Amusing yet very elegant, the music for major characters in opera buffa carries simpler lines. On two nights of The Magic Flute the role of Tamino was sung by Ragaa El-Din Ahmed. It is always a pleasure to listen to his pliable tenor that this time gave courtly embroidery to Tamino, especially in his opening aria “Sonst bin ich verloren!” (Otherwise I am lost!). There is obvious work behind each of Ragaa El-Din Ahmed’s performances. This shows loyalty to the craft, a characteristic of the ambitious singers of the Cairo Opera Company. Tahia Shams El-Din, in the role of Pamina, gave a lot of warmth to the character. Her smooth and rich soprano rendered the second act’s aria “Ach, ich fühl’s” (Oh, it disappeared) as memorable as it can be.

And onto Papageno and Papagena: two characters who musically represent German Singspiels. Papageno, the everyman, a funny character and the glue in the whole story, sings catchy melodies, something the audience will walk away humming. This stresses the characteristic of popular songs, yet another style Mozart incorporated into The Magic Flute. The orchestra introduces the entire tune of each of his arias before Papageno sings it, one more element pointing to his close relations with the popular culture.
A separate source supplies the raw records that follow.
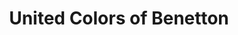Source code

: ---
title: "United Colors of Benetton"
url: /amstetten/united-colors-of-benetton/
shop: Kleidung
---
“Der Vogelfänger bin ich ja”(Yes, I am a bird-catcher) is among the most lovely tunes in this opera, fitting the lightheartedness of Papageno. From the acting point of view we cannot think of a better Papageno than the one performed by baritone Elhamy Amin. Infusing the character with great dynamism, once again Amin proves he possesses not only vocal talents but also remarkable acting abilities. His truthfulness in any role is captivating yet the spontaneity he adopted in Papageno’s role had him off the script several times in the spoken parts.

Dialogue in Arabic are already amusing for the audience, but additional comments thrown in by the actor blemish the character. Let us forgive Amin, however, for his acting skill paid off on many occasions, including the notable duet “Papageno, Papagena” which he sung with Ingy Mohsen (Papagena), a number that had exceptional mise-en-scene from director Hisham El-Tally.
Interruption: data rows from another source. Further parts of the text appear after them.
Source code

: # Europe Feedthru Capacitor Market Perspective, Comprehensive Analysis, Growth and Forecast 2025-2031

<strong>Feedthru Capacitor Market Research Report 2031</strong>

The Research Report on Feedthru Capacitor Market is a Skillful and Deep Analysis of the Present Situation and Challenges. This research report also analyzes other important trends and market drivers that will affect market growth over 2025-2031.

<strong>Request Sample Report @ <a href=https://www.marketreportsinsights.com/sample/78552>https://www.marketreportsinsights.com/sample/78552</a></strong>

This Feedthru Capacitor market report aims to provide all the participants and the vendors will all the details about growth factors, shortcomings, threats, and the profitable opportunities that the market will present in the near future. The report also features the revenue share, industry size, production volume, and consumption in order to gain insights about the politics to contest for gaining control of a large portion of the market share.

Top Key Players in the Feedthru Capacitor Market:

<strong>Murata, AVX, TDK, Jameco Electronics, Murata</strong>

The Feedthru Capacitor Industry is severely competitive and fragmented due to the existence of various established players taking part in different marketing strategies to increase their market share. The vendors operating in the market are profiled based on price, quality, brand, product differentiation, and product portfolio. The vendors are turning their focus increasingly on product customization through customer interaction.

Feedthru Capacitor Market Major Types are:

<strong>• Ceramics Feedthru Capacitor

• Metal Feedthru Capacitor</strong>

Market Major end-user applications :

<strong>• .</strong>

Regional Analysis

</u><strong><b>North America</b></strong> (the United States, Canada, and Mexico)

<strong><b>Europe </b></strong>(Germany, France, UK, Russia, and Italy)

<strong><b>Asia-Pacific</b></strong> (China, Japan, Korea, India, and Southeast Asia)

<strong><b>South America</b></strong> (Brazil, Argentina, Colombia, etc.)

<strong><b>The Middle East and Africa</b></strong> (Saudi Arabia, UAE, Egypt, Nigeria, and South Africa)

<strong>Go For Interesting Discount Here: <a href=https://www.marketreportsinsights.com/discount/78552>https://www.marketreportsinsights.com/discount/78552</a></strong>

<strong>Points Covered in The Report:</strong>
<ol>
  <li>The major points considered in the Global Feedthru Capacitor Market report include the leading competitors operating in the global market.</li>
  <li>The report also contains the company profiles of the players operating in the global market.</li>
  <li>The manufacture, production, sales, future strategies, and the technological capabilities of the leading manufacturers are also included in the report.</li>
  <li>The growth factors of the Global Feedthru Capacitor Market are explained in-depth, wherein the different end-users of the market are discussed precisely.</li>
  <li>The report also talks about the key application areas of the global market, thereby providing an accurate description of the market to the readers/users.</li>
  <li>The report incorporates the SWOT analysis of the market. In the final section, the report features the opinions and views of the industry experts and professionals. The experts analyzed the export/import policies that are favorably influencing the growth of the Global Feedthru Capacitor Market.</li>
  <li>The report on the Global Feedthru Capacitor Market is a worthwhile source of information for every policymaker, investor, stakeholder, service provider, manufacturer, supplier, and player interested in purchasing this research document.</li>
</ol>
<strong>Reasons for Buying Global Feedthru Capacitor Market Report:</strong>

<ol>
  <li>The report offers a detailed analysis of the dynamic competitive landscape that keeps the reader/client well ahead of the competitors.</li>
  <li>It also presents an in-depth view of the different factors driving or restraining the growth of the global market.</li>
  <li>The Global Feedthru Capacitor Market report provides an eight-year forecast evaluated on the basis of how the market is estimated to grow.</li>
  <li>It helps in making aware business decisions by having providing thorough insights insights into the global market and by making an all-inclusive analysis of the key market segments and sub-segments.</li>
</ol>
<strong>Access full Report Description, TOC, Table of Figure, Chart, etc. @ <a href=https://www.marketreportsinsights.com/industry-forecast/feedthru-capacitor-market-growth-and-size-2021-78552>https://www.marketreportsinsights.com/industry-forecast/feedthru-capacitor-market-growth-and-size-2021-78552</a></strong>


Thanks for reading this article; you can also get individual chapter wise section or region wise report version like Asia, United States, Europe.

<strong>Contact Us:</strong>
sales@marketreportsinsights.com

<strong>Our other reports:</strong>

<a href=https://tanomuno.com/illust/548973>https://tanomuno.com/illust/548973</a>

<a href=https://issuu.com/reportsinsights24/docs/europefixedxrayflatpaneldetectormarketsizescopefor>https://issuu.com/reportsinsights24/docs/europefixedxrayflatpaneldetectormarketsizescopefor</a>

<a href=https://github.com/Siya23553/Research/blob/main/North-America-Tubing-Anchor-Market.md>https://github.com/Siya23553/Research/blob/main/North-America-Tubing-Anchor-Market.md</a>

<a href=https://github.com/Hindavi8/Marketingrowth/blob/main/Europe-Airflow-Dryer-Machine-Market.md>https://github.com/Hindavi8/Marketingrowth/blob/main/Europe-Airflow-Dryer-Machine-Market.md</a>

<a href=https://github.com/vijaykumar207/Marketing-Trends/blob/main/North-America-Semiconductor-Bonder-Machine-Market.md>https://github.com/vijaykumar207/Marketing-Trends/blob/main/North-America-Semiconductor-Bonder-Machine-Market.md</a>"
Opera seria, opera buffa, Singspiels: Mozart doesn’t stop there. Looking into the past, Mozart borrows a tune from Bach’s chorale cantata and transcribes it onto the string section in Act Two’s final scene, when Tamino receives instructions before going through trials. Here the multiple voices of the orchestra build a glorious atmosphere. This complex music, well performed by the Cairo Opera Orchestra conducted by Nayer Nagui, added weight to the evening.

It is worth underlining important efforts by the opera’s director Hisham El-Tally. It is hardly common practice on the stage of the Cairo Opera House for an opera to have interesting theatrical elements. El-Tally infused The Magic Flute with a multitude of well designed scenes. Moments of boredom could be blamed more on some of the characters who are better singers than actors. With directors such as El-Tally, it is very possible that the operas performed on the stages of the Cairo Opera House will finally have enough theatre to make them unforgettable to all audiences.

What can support opera production are creative solutions from the scenography team. Mohamed El Gharabawy, responsible for the set design and costumes, chose to present in the impalpable symbolism of this opera in a very direct way. This is how we find an ancient Egyptian temple, an obelisk or a pyramid on stage, while many major characters are depicted as ancient Egyptians. Of course this is one way to present The Magic Flute, but more indirect scenography would have brought to the surface the fairy-tale enchantment that characterises Mozart. It would also have spared us a blatantly clichéd setting.